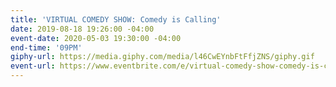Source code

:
 ```yaml
---
title: 'VIRTUAL COMEDY SHOW: Comedy is Calling'
date: 2019-08-18 19:26:00 -04:00
event-date: 2020-05-03 19:30:00 -04:00
end-time: '09PM'
giphy-url: https://media.giphy.com/media/l46CwEYnbFtFfjZNS/giphy.gif
event-url: https://www.eventbrite.com/e/virtual-comedy-show-comedy-is-calling-tickets-103827101656
---
```


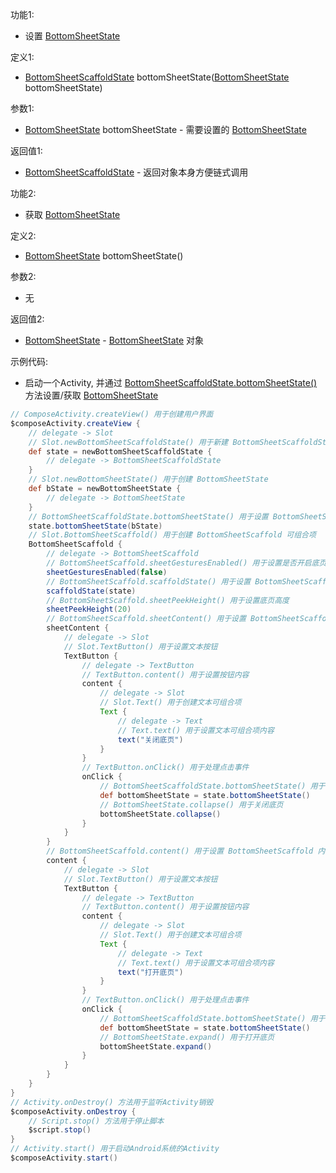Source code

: 功能1:

+ 设置 [BottomSheetState](/API/UI/Compose/State/BottomSheetState/README.md)

定义1:

+ [BottomSheetScaffoldState](/API/UI/Compose/State/BottomSheetScaffoldState/README.md)
  bottomSheetState([BottomSheetState](/API/UI/Compose/State/BottomSheetState/README.md) bottomSheetState)

参数1:

+ [BottomSheetState](/API/UI/Compose/State/BottomSheetState/README.md) bottomSheetState -
  需要设置的 [BottomSheetState](/API/UI/Compose/State/BottomSheetState/README.md)

返回值1:

+ [BottomSheetScaffoldState](/API/UI/Compose/State/BottomSheetScaffoldState/README.md) - 返回对象本身方便链式调用

功能2:

+ 获取 [BottomSheetState](/API/UI/Compose/State/BottomSheetState/README.md)

定义2:

+ [BottomSheetState](/API/UI/Compose/State/BottomSheetState/README.md) bottomSheetState()

参数2:

+ 无

返回值2:

+ [BottomSheetState](/API/UI/Compose/State/BottomSheetState/README.md) -
  [BottomSheetState](/API/UI/Compose/State/BottomSheetState/README.md) 对象

示例代码:

+ 启动一个Activity,
  并通过 [BottomSheetScaffoldState.bottomSheetState()](/API/UI/Compose/State/BottomSheetScaffoldState/README.md?id=bottomSheetState)
  方法设置/获取 [BottomSheetState](/API/UI/Compose/State/BottomSheetState/README.md)

```groovy
// ComposeActivity.createView() 用于创建用户界面
$composeActivity.createView {
    // delegate -> Slot
    // Slot.newBottomSheetScaffoldState() 用于新建 BottomSheetScaffoldState
    def state = newBottomSheetScaffoldState {
        // delegate -> BottomSheetScaffoldState
    }
    // Slot.newBottomSheetState() 用于创建 BottomSheetState
    def bState = newBottomSheetState {
        // delegate -> BottomSheetState
    }
    // BottomSheetScaffoldState.bottomSheetState() 用于设置 BottomSheetState
    state.bottomSheetState(bState)
    // Slot.BottomSheetScaffold() 用于创建 BottomSheetScaffold 可组合项
    BottomSheetScaffold {
        // delegate -> BottomSheetScaffold
        // BottomSheetScaffold.sheetGesturesEnabled() 用于设置是否开启底页手势
        sheetGesturesEnabled(false)
        // BottomSheetScaffold.scaffoldState() 用于设置 BottomSheetScaffoldState
        scaffoldState(state)
        // BottomSheetScaffold.sheetPeekHeight() 用于设置底页高度
        sheetPeekHeight(20)
        // BottomSheetScaffold.sheetContent() 用于设置 BottomSheetScaffold 底页内容
        sheetContent {
            // delegate -> Slot
            // Slot.TextButton() 用于设置文本按钮
            TextButton {
                // delegate -> TextButton
                // TextButton.content() 用于设置按钮内容
                content {
                    // delegate -> Slot
                    // Slot.Text() 用于创建文本可组合项
                    Text {
                        // delegate -> Text
                        // Text.text() 用于设置文本可组合项内容
                        text("关闭底页")
                    }
                }
                // TextButton.onClick() 用于处理点击事件
                onClick {
                    // BottomSheetScaffoldState.bottomSheetState() 用于获取 BottomSheetState
                    def bottomSheetState = state.bottomSheetState()
                    // BottomSheetState.collapse() 用于关闭底页
                    bottomSheetState.collapse()
                }
            }
        }
        // BottomSheetScaffold.content() 用于设置 BottomSheetScaffold 内容
        content {
            // delegate -> Slot
            // Slot.TextButton() 用于设置文本按钮
            TextButton {
                // delegate -> TextButton
                // TextButton.content() 用于设置按钮内容
                content {
                    // delegate -> Slot
                    // Slot.Text() 用于创建文本可组合项
                    Text {
                        // delegate -> Text
                        // Text.text() 用于设置文本可组合项内容
                        text("打开底页")
                    }
                }
                // TextButton.onClick() 用于处理点击事件
                onClick {
                    // BottomSheetScaffoldState.bottomSheetState() 用于获取 BottomSheetState
                    def bottomSheetState = state.bottomSheetState()
                    // BottomSheetState.expand() 用于打开底页
                    bottomSheetState.expand()
                }
            }
        }
    }
}
// Activity.onDestroy() 方法用于监听Activity销毁
$composeActivity.onDestroy {
    // Script.stop() 方法用于停止脚本
    $script.stop()
}
// Activity.start() 用于启动Android系统的Activity
$composeActivity.start()
```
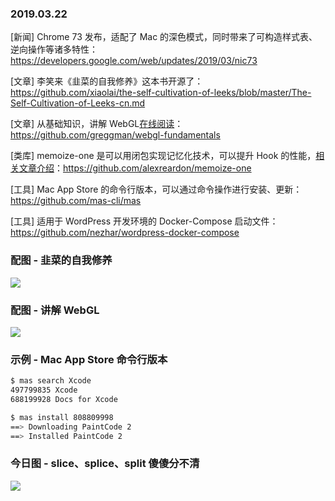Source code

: ### 2019.03.22

[新闻] Chrome 73 发布，适配了 Mac 的深色模式，同时带来了可构造样式表、逆向操作等诸多特性：<https://developers.google.com/web/updates/2019/03/nic73>

[文章] 李笑来《韭菜的自我修养》这本书开源了：<https://github.com/xiaolai/the-self-cultivation-of-leeks/blob/master/The-Self-Cultivation-of-Leeks-cn.md>

[文章] 从基础知识，讲解 WebGL[在线阅读](https://webglfundamentals.org/webgl/lessons/zh_cn/)：<https://github.com/greggman/webgl-fundamentals>

[类库] memoize-one 是可以用闭包实现记忆化技术，可以提升 Hook 的性能，[相关文章介绍](https://zhuanlan.zhihu.com/p/37913276)：<https://github.com/alexreardon/memoize-one>

[工具] Mac App Store 的命令行版本，可以通过命令操作进行安装、更新：<https://github.com/mas-cli/mas>

[工具] 适用于 WordPress 开发环境的 Docker-Compose 启动文件：<https://github.com/nezhar/wordpress-docker-compose>

### 配图 - 韭菜的自我修养
![](https://ws1.sinaimg.cn/large/62bfa70bly1g1behsr5xuj212c15utgx.jpg)

### 配图 - 讲解 WebGL
![](https://ws1.sinaimg.cn/large/62bfa70bly1g1beglq9xrj227a13mayr.jpg)

### 示例 - Mac App Store 命令行版本
```sh
$ mas search Xcode
497799835 Xcode
688199928 Docs for Xcode

$ mas install 808809998
==> Downloading PaintCode 2
==> Installed PaintCode 2
```

### 今日图 - slice、splice、split 傻傻分不清
![](https://user-gold-cdn.xitu.io/2019/3/21/1699c03364ad00f9?imageView2/2/w/800/q/100)
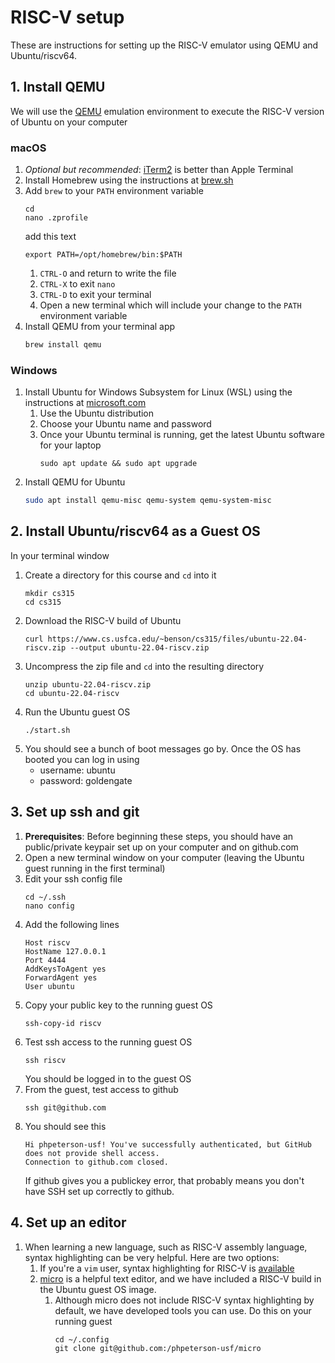 # RISC-V setup

These are instructions for setting up the RISC-V emulator using QEMU and Ubuntu/riscv64. 

## 1. Install QEMU

We will use the [QEMU](https://www.qemu.org/) emulation environment to execute the RISC-V version of Ubuntu on your computer

### macOS
1. *Optional but recommended*: [iTerm2](https://iterm2.com/) is better than Apple Terminal
1. Install Homebrew using the instructions at [brew.sh](https://brew.sh/)
1. Add `brew` to your `PATH` environment variable
    ```
    cd
    nano .zprofile
    ```
    add this text
    ```
    export PATH=/opt/homebrew/bin:$PATH
    ```
    1. `CTRL-O` and return to write the file
    1. `CTRL-X` to exit `nano`
    1. `CTRL-D` to exit your terminal
    1. Open a new terminal which will include your change to the `PATH` environment variable
1. Install QEMU from your terminal app
    ```sh
    brew install qemu
    ```

### Windows

1. Install Ubuntu for Windows Subsystem for Linux (WSL) using the instructions at [microsoft.com](https://docs.microsoft.com/en-us/windows/wsl/install)
    1. Use the Ubuntu distribution
    1. Choose your Ubuntu name and password
    1. Once your Ubuntu terminal is running, get the latest Ubuntu software for your laptop
        ```
        sudo apt update && sudo apt upgrade
        ```
1. Install QEMU for Ubuntu 
    ```sh
    sudo apt install qemu-misc qemu-system qemu-system-misc
    ```

## 2. Install Ubuntu/riscv64 as a Guest OS

In your terminal window

1. Create a directory for this course and `cd` into it
    ```
    mkdir cs315
    cd cs315
    ```
1. Download the RISC-V build of Ubuntu
    ```
    curl https://www.cs.usfca.edu/~benson/cs315/files/ubuntu-22.04-riscv.zip --output ubuntu-22.04-riscv.zip
    ```
1. Uncompress the zip file and `cd` into the resulting directory
    ```
    unzip ubuntu-22.04-riscv.zip
    cd ubuntu-22.04-riscv
    ```
1. Run the Ubuntu guest OS
    ```
    ./start.sh
    ```
1. You should see a bunch of boot messages go by. Once the OS has booted you can log in using 
    - username: ubuntu
    - password: goldengate

## 3. Set up ssh and git

1. **Prerequisites**: Before beginning these steps, you should have an public/private keypair set up on your computer and on github.com
1. Open a new terminal window on your computer (leaving the Ubuntu guest running in the first terminal)
1. Edit your ssh config file
    ```
    cd ~/.ssh
    nano config
    ```
1. Add the following lines
    ```
    Host riscv
    HostName 127.0.0.1
    Port 4444
    AddKeysToAgent yes
    ForwardAgent yes
    User ubuntu
    ```
1. Copy your public key to the running guest OS
    ```
    ssh-copy-id riscv
    ```
1. Test ssh access to the running guest OS
    ```
    ssh riscv
    ```
    You should be logged in to the guest OS
1. From the guest, test access to github
    ```
    ssh git@github.com
    ```
1. You should see this
    ```
    Hi phpeterson-usf! You've successfully authenticated, but GitHub does not provide shell access.
    Connection to github.com closed.
    ```
    If github gives you a publickey error, that probably means you don't have SSH set up correctly to github.

## 4. Set up an editor

1. When learning a new language, such as RISC-V assembly language, syntax highlighting can be very helpful. Here are two options:
    1. If you're a `vim` user, syntax highlighting for RISC-V is [available](https://github.com/kylelaker/riscv.vim)
    1. [micro](https://micro-editor.github.io/) is a helpful text editor, and we have included a RISC-V build in the Ubuntu guest OS image. 
        1. Although micro does not include RISC-V syntax highlighting by default, we have developed tools you can use. Do this on your running guest
            ```
            cd ~/.config
            git clone git@github.com:/phpeterson-usf/micro
            ```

(What you should do) Report back every line of the entries in which "sheetPeekHeight" occurs.

(Task response)
        // BottomSheetScaffold.sheetPeekHeight() 用于设置底页高度
        sheetPeekHeight(20)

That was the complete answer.